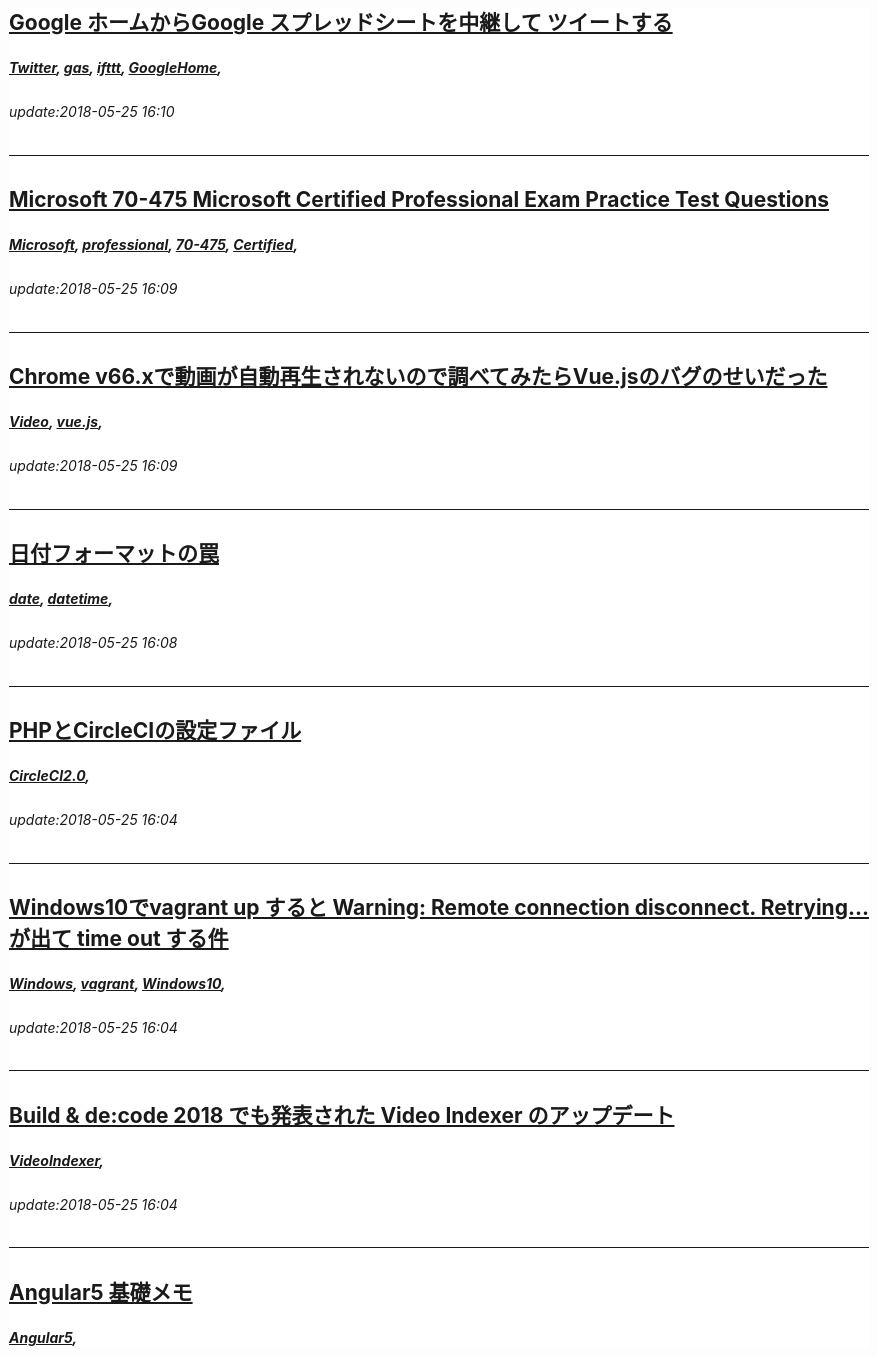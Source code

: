 ## [Google ホームからGoogle スプレッドシートを中継して ツイートする](https://qiita.com/yasushiito/items/d95466a9a90d1e6cc760)
##### [Twitter](https://qiita.com/tags/Twitter), [gas](https://qiita.com/tags/gas), [ifttt](https://qiita.com/tags/ifttt), [GoogleHome](https://qiita.com/tags/GoogleHome), 
###### update:2018-05-25 16:10
---
## [Microsoft 70-475 Microsoft Certified Professional Exam Practice Test Questions](https://qiita.com/christainhosta/items/87011fd8d85000c1fad8)
##### [Microsoft](https://qiita.com/tags/Microsoft), [professional](https://qiita.com/tags/professional), [70-475](https://qiita.com/tags/70-475), [Certified](https://qiita.com/tags/Certified), 
###### update:2018-05-25 16:09
---
## [Chrome v66.xで動画が自動再生されないので調べてみたらVue.jsのバグのせいだった](https://qiita.com/razokulover/items/4acf46aa741a037ce616)
##### [Video](https://qiita.com/tags/Video), [vue.js](https://qiita.com/tags/vue.js), 
###### update:2018-05-25 16:09
---
## [日付フォーマットの罠](https://qiita.com/shingo-nakanishi/items/fa1e2d8ff5faf3a5ed96)
##### [date](https://qiita.com/tags/date), [datetime](https://qiita.com/tags/datetime), 
###### update:2018-05-25 16:08
---
## [PHPとCircleCIの設定ファイル](https://qiita.com/taroshin/items/d413669a6fad29435db7)
##### [CircleCI2.0](https://qiita.com/tags/CircleCI2.0), 
###### update:2018-05-25 16:04
---
## [Windows10でvagrant up すると  Warning: Remote connection disconnect. Retrying... が出て time out する件](https://qiita.com/takemaruo/items/e3d458a79d986991dc63)
##### [Windows](https://qiita.com/tags/Windows), [vagrant](https://qiita.com/tags/vagrant), [Windows10](https://qiita.com/tags/Windows10), 
###### update:2018-05-25 16:04
---
## [Build & de:code 2018 でも発表された Video Indexer のアップデート](https://qiita.com/ytanaka3/items/ac3fc0c174e15f3a6b66)
##### [VideoIndexer](https://qiita.com/tags/VideoIndexer), 
###### update:2018-05-25 16:04
---
## [Angular5 基礎メモ](https://qiita.com/taroshin/items/cd774e3485b943d2cd97)
##### [Angular5](https://qiita.com/tags/Angular5),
***
§ **Task goal**: Once the pictures are dropped, set down everything else in the records exactly.

§ **Answer for the task**:
Source code

: ## [Google ホームからGoogle スプレッドシートを中継して ツイートする](https://qiita.com/yasushiito/items/d95466a9a90d1e6cc760)
##### [Twitter](https://qiita.com/tags/Twitter), [gas](https://qiita.com/tags/gas), [ifttt](https://qiita.com/tags/ifttt), [GoogleHome](https://qiita.com/tags/GoogleHome), 
###### update:2018-05-25 16:10
---
## [Microsoft 70-475 Microsoft Certified Professional Exam Practice Test Questions](https://qiita.com/christainhosta/items/87011fd8d85000c1fad8)
##### [Microsoft](https://qiita.com/tags/Microsoft), [professional](https://qiita.com/tags/professional), [70-475](https://qiita.com/tags/70-475), [Certified](https://qiita.com/tags/Certified), 
###### update:2018-05-25 16:09
---
## [Chrome v66.xで動画が自動再生されないので調べてみたらVue.jsのバグのせいだった](https://qiita.com/razokulover/items/4acf46aa741a037ce616)
##### [Video](https://qiita.com/tags/Video), [vue.js](https://qiita.com/tags/vue.js), 
###### update:2018-05-25 16:09
---
## [日付フォーマットの罠](https://qiita.com/shingo-nakanishi/items/fa1e2d8ff5faf3a5ed96)
##### [date](https://qiita.com/tags/date), [datetime](https://qiita.com/tags/datetime), 
###### update:2018-05-25 16:08
---
## [PHPとCircleCIの設定ファイル](https://qiita.com/taroshin/items/d413669a6fad29435db7)
##### [CircleCI2.0](https://qiita.com/tags/CircleCI2.0), 
###### update:2018-05-25 16:04
---
## [Windows10でvagrant up すると  Warning: Remote connection disconnect. Retrying... が出て time out する件](https://qiita.com/takemaruo/items/e3d458a79d986991dc63)
##### [Windows](https://qiita.com/tags/Windows), [vagrant](https://qiita.com/tags/vagrant), [Windows10](https://qiita.com/tags/Windows10), 
###### update:2018-05-25 16:04
---
## [Build & de:code 2018 でも発表された Video Indexer のアップデート](https://qiita.com/ytanaka3/items/ac3fc0c174e15f3a6b66)
##### [VideoIndexer](https://qiita.com/tags/VideoIndexer), 
###### update:2018-05-25 16:04
---
## [Angular5 基礎メモ](https://qiita.com/taroshin/items/cd774e3485b943d2cd97)
##### [Angular5](https://qiita.com/tags/Angular5),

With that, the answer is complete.